How to set up NLconstraints from multi-output user-defined function?

I have a non-linear user-defined function, y = myfun(x), where the output y is a 1*2 array.
I am going to use the output y to construct constraints. I will have 2 constraint equations since y has 2 components and each components constructs one constraint equation. In my case, my constraints will be something like: y[1] >= 1, y[2] >=1.

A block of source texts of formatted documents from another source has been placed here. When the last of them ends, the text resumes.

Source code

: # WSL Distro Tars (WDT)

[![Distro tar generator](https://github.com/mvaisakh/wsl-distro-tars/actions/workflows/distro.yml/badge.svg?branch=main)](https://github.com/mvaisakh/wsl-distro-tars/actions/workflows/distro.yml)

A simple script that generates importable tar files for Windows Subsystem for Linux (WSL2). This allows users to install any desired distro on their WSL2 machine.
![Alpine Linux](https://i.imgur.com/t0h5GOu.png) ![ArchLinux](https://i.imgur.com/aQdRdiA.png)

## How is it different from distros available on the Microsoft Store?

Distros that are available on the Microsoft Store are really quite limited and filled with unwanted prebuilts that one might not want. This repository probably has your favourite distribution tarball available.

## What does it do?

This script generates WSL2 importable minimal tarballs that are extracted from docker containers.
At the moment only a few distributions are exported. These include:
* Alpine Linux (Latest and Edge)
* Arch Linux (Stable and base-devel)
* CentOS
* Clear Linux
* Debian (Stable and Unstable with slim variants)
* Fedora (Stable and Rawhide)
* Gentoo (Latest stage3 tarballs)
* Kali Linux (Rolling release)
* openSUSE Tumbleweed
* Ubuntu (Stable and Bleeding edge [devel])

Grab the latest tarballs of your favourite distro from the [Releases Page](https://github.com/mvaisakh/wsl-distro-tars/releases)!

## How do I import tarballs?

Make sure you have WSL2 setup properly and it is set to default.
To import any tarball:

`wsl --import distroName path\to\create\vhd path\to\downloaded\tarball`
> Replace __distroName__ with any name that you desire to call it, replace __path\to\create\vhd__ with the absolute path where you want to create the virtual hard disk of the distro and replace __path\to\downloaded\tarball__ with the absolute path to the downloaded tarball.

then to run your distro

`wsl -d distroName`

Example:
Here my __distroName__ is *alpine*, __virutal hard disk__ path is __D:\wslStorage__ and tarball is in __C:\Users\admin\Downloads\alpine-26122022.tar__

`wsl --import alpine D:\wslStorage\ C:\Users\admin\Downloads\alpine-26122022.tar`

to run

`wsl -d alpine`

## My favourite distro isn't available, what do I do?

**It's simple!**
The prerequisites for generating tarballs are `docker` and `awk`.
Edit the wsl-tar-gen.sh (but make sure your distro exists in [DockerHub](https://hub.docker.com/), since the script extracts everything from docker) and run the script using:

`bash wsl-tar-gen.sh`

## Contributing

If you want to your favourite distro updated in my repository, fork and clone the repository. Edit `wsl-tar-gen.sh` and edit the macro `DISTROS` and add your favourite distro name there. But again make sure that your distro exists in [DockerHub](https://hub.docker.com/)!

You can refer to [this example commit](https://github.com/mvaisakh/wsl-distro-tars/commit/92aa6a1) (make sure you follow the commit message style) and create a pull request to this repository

When the output length n = 1, I did the following and worked fine.

using JuMP
using Ipopt

dim = 2
x0 = ones((1,dim)).*35

# This is where I am confused, I have to 
# return y[1] in order to make it work.
# And I don't know what to do if I want to return
# both y[1] and y[2]
function myfun(x...)
    y = zeros(eltype(x), 2)
    y[1] = sin(x[1]) + x[2]^2
    y[2] = 1/x[1] + x[2]^2
    return y[1]
end

model = Model(Ipopt.Optimizer)
@variable(model, 0.1 <= x[i = 1:dim] <= 35.0, start = x0[i])

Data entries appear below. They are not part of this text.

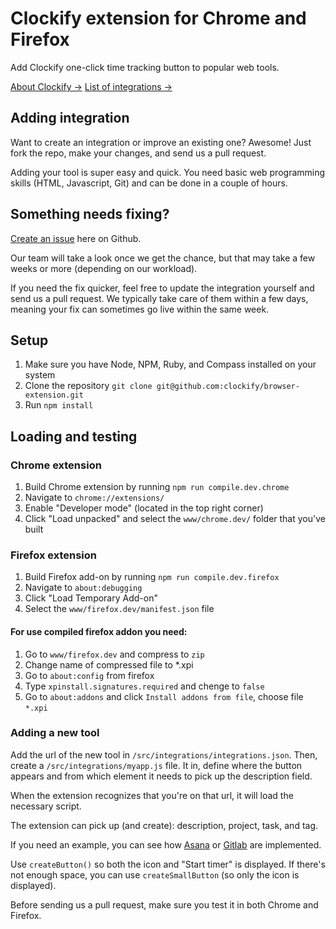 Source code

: # Clockify extension for Chrome and Firefox

Add Clockify one-click time tracking button to popular web tools. 

[About Clockify →](https://clockify.me)
[List of integrations →](https://clockify.me/integrations)

## Adding integration

Want to create an integration or improve an existing one? Awesome! Just fork the repo, make your changes, and send us a pull request. 

Adding your tool is super easy and quick. You need basic web programming skills (HTML, Javascript, Git) and can be done in a couple of hours.

## Something needs fixing?

[Create an issue](https://github.com/clockify/browser-extension/issues) here on Github.

Our team will take a look once we get the chance, but that may take a few weeks or more (depending on our workload). 

If you need the fix quicker, feel free to update the integration yourself and send us a pull request. We typically take care of them within a few days, meaning your fix can sometimes go live within the same week.

## Setup 

1. Make sure you have Node, NPM, Ruby, and Compass installed on your system
2. Clone the repository `git clone git@github.com:clockify/browser-extension.git`
3. Run `npm install`

## Loading and testing

### Chrome extension

1. Build Chrome extension by running `npm run compile.dev.chrome`
2. Navigate to `chrome://extensions/`
3. Enable "Developer mode" (located in the top right corner)
4. Click "Load unpacked" and select the `www/chrome.dev/` folder that you've built
    
### Firefox extension

1. Build Firefox add-on by running `npm run compile.dev.firefox`
2. Navigate to `about:debugging`
3. Click "Load Temporary Add-on"
4. Select the `www/firefox.dev/manifest.json` file

#### For use compiled firefox addon you need:
1. Go to `www/firefox.dev` and compress to `zip`
2. Change name of compressed file to *.xpi
3. Go to `about:config` from firefox
4. Type `xpinstall.signatures.required` and chenge to `false`
5. Go to `about:addons` and click `Install addons from file`, choose file `*.xpi`


### Adding a new tool

Add the url of the new tool in `/src/integrations/integrations.json`. Then, create a `/src/integrations/myapp.js` file. It in, define where the button appears and from which element it needs to pick up the description field. 

When the extension recognizes that you're on that url, it will load the necessary script. 

The extension can pick up (and create): description, project, task, and tag. 

If you need an example, you can see how [Asana](/src/integrations/asana.js) or [Gitlab](/src/integrations/gitlab.js) are implemented.

Use `createButton()` so both the icon and "Start timer" is displayed. If there's not enough space, you can use `createSmallButton` (so only the icon is displayed).

Before sending us a pull request, make sure you test it in both Chrome and Firefox.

register(model, :myfun, dim, myfun, autodiff = true)
@NLconstraint(model, nlcon, myfun(x...) >= 1)

@objective(model, Min, sum(x[i] for i in 1:dim))

optimize!(model)

@show value.(x);
@show objective_value(model);

Notice in myfun(x…), the output y has two components. But I have to return y[1] in order to make this work for one constraint only. So what should I do if I want to keep both y[1] and [y2]? Any help will be appreciated. Thank you in advance.

So what should I do if I want to keep both y[1] and [y2]?

You cannot. User-defined nonlinear functions must return a single value.

If you can, you’re better off writing these out algebraically

@NLconstraint(model, sin(x[1] + x[2]^2 >= 1)
@NLconstraint(model, 1 / x[1] + x[2]^2 >= 1)

Got it and thanks for your reply. But here is the truth…
The myfun(x) I am using in this post is just a toy function I created for demonstration. The actual myfun(x) returns a 1*n array simultaneously, so it cannot separate easily like this one. One way is to create two identical functions but return y[1] and y[2], respectively. But I don’t think this is efficient, any idea? Thanks.

Here is what I meant by creating two identical functions. And it worked in this way.

y1(x...) = myfun(x)[1]
y2(x...) =myfun(x)[2]

register(model, :y1, dim, y1, autodiff = true)
@NLconstraint(model, y1(x...) >= -2)
register(model, :y2, dim, y2, autodiff = true)
@NLconstraint(model, y2(x...) >= -2)

But I don’t know if the program will evaluate myfun(x) once or twice for each iteration.

It will call your function twice.

The suggested work-around is to use memoization like so:

using JuMP
using Ipopt

function myfun(x)
    return sum(xi for xi in x), sum(xi^2 for xi in x)
end

function memoized()
    cache = Dict{UInt, Any}()
    fi = (i, x) -> begin
        h = hash((x, typeof(x)))
        if !haskey(cache, h)
            cache[h] = myfun(x)
        end
        return cache[h][i]::Real
    end
    return (x...) -> fi(1, x), (x...) -> fi(2, x)
end

model = Model(Ipopt.Optimizer)
f1, f2 = memoized()
register(model, :f1, 3, f1; autodiff = true)
register(model, :f2, 3, f2; autodiff = true)
@variable(model, x[1:3] >= 0, start = 0.1)
@NLconstraint(model, f1(x...) <= 2)
@NLconstraint(model, f2(x...) <= 1)
@objective(model, Max, sum(x))
optimize!(model)

Thanks, Oscar. This is very helpful.